An addendum to my earlier post on the Cone of Uncertainty. You shouldn't read this, it's too long and boring.

Today the mailman brought me my used copy of Boehm's Software Engineering Economics (1981). This is the "original" source for the CoU, and I'd been feeling silly about not owning a copy, given how often it is cited.

Anyway, I eagerly turned to page 311 which I knew from an earlier quick skim of a borrowed copy was where the "cone" was discussed. (Boehm doesn't give it a name.)

And found a footnote that I missed the first time around: "These ranges have been determined subjectively, and are intended to represent 80% confidence limits, that is 'within a factor of four on either side, 80% of the time'". (Emphasis mine.)

This puzzled me, because I'd always thought that the Cone was drawn from empirical data. But no. It's strictly Boehm's gut feel.

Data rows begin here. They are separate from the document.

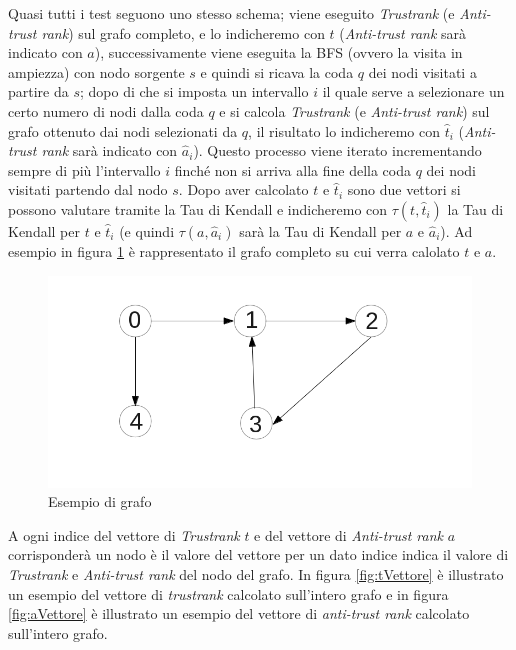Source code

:Quasi tutti i test seguono uno stesso schema; viene eseguito \textit{Trustrank} (e \textit{Anti-trust rank}) sul grafo completo, e lo indicheremo con \(t\) (\textit{Anti-trust rank} sarà indicato con \(a\)), successivamente viene eseguita la BFS (ovvero la visita in ampiezza) con nodo sorgente \(s\) e quindi si ricava la coda \(q\) dei nodi visitati a partire da \(s\); dopo di che si imposta un intervallo \(i\) il quale serve a selezionare un certo numero di nodi dalla coda \(q\) e si calcola \textit{Trustrank} (e \textit{Anti-trust rank}) sul grafo ottenuto dai  nodi selezionati da \(q\), il risultato lo indicheremo con \(\hat{t}_i\) (\textit{Anti-trust rank} sarà indicato con \(\hat{a}_i\)). Questo processo viene iterato incrementando sempre di più l'intervallo \(i\) finché non si arriva alla fine della coda \(q\) dei nodi visitati partendo dal nodo \(s\). Dopo aver calcolato \(t\) e \(\hat{t}_i\) sono due vettori si possono valutare tramite la Tau di Kendall e indicheremo con \(\tau(t,\hat{t}_i)\) la Tau 
di Kendall per \(t\) e \(\hat{t}_i\)  (e quindi \(\tau(a,\hat{a}_i)\) sarà la Tau di Kendall per \(a\) e \(\hat{a}_i\)). Ad esempio in figura \ref{fig:grafoComp} è rappresentato il 
grafo completo su cui verra calolato \(t\) e \(a\).
 \begin{figure}
\centering
 \includegraphics{immagini/test/grafoComp}
 \caption{Esempio di grafo}
 \label{fig:grafoComp}
\end{figure}
A ogni indice del  vettore di \textit{Trustrank} \(t\) e del vettore di \textit{Anti-trust rank} \(a\) corrisponderà un nodo è il valore del vettore per un dato indice indica il valore di \textit{Trustrank} e \textit{Anti-trust rank} del nodo del grafo. In figura \ref{fig:tVettore} è illustrato un esempio del vettore di \textit{trustrank} calcolato sull'intero grafo e in figura \ref{fig:aVettore} è illustrato un esempio del vettore di \textit{anti-trust rank} calcolato sull'intero grafo.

And then I chanced across this bit from a bibliography on estimation from the Construx website: "Laranjeira, Luiz. 'Software Size Estimation of Object-Oriented Systems,' IEEE Transactions on Software Engineering, May 1990. This paper provided a theoretical research foundation for the empirical observation of the Cone of Uncertainty."

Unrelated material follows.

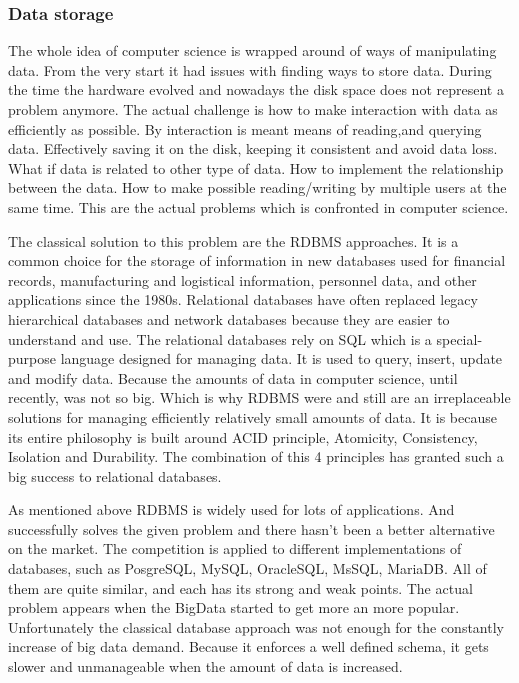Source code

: \subsubsection{Data storage}
The whole idea of computer science is wrapped around of ways of manipulating data. From the very start it had issues with finding ways to store data. During the time the hardware evolved and nowadays the disk space does not represent a problem anymore. The actual challenge is how to make interaction with data as efficiently as possible. By interaction is meant means of reading,and querying data. Effectively saving it on the disk, keeping it consistent and avoid data loss. What if data is related to other type of data. How to  implement the relationship between the data. How to make possible reading/writing by multiple users at the same time. This are the actual problems which is confronted in computer science.

The classical solution to this problem are the RDBMS approaches. It is a common choice for the storage of information in new databases used for financial records, manufacturing and logistical information, personnel data, and other applications since the 1980s. Relational databases have often replaced legacy hierarchical databases and network databases because they are easier to understand and use. The relational databases rely on SQL which is a special-purpose language designed for managing data. It is used to query, insert, update and modify data. Because the amounts of data in computer science, until recently, was not so big. Which is why RDBMS were and still are an irreplaceable solutions for managing efficiently relatively small amounts of data. It is because its entire philosophy is built around ACID principle, Atomicity, Consistency, Isolation and Durability. The combination of this 4 principles has granted such a big success to relational databases.

As mentioned above RDBMS is widely used for lots of applications. And successfully solves the given problem and there hasn't been a better alternative on the market. The competition is applied to different implementations of databases, such as PosgreSQL, MySQL, OracleSQL, MsSQL, MariaDB. All of them are quite similar, and each has its strong and weak points. The actual problem appears when the BigData started to get more an more popular. Unfortunately the classical database approach was not enough for the constantly increase of big data demand. Because it enforces a well defined schema, it gets slower and unmanageable when the amount of data is increased.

What empirical observation?

Curious, I turned to the 1990 paper. Its first three words are "the software crisis" - for a software engineering mythbuster, that's a very inauspicious start; the "crisis" being itself a software engineering myth of epic proportion - possibly the founding myth of software engineering.

The fun part is this bit, on page 5 of the paper:


>> Boehm studied the uncertainty in software project cost estimates as a function of the life cycle phase of a product. The graphic in Fig. 2 shows the result of this study, which was empirically validated [3, Section 21.1] <<
The reference in brackets is to the 1981 book - in fact precisely to the section I'd just read moments before. Laranjeira, too, takes Boehm's "subjective" results to be empirical! (And "validated", even.)

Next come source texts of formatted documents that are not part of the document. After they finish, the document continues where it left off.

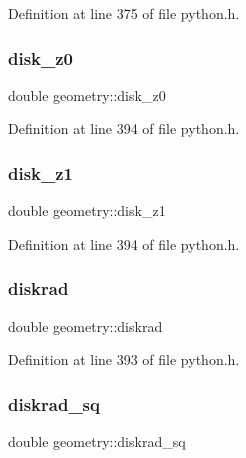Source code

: Definition at line 375 of file python.\+h.

\mbox{\label{structgeometry_abbd420cc3feb4b5e2e50acd27178359a}} 
\subsubsection{\texorpdfstring{disk\+\_\+z0}{disk\_z0}}
{\footnotesize\ttfamily double geometry\+::disk\+\_\+z0}



Definition at line 394 of file python.\+h.

\mbox{\label{structgeometry_a4339ab178af4a987c9f4199d4a543b03}} 
\subsubsection{\texorpdfstring{disk\+\_\+z1}{disk\_z1}}
{\footnotesize\ttfamily double geometry\+::disk\+\_\+z1}



Definition at line 394 of file python.\+h.

\mbox{\label{structgeometry_a71b7a3a06fb5c18efba2b2642cb8e060}} 
\subsubsection{\texorpdfstring{diskrad}{diskrad}}
{\footnotesize\ttfamily double geometry\+::diskrad}



Definition at line 393 of file python.\+h.

\mbox{\label{structgeometry_a88a16d3b999dd6b48db5d132df36b704}} 
\subsubsection{\texorpdfstring{diskrad\+\_\+sq}{diskrad\_sq}}
{\footnotesize\ttfamily double geometry\+::diskrad\+\_\+sq}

He then proceeds to do something that I found quite amazing: he interprets Boehm's curve mathematically - as a symmetrical exponential decay curve - and, given this interpretation plus some highly dubious assumptions about object-oriented programming, works out a table of how much up-front OO design one needs to do before narrowing down the "cone" to a desired level of certainty about the schedule. Of course this is all castles in the air: no evidence as foundation.

Even funnier is this bit from McConnell's 1996 book "Rapid Software Development":

>> Research by Luiz Laranjeira suggests that the accuracy of the software estimate depends on the level of refinement of the software's definition (Laranjeira 1990) <<

This doesn't come right out and call Laranjeira's paper "empirical", but it is strongly implied if you don't know the details. But that paper "suggests" nothing of the kind; it quite straightforwardly assumes it, and then goes on to attempt to derive something novel and interesting from it. (At least a couple later papers that I've come across tear Laranjeira's apart for "gross" mathematical errors, so it's not even clear that the attempt is at all successful.)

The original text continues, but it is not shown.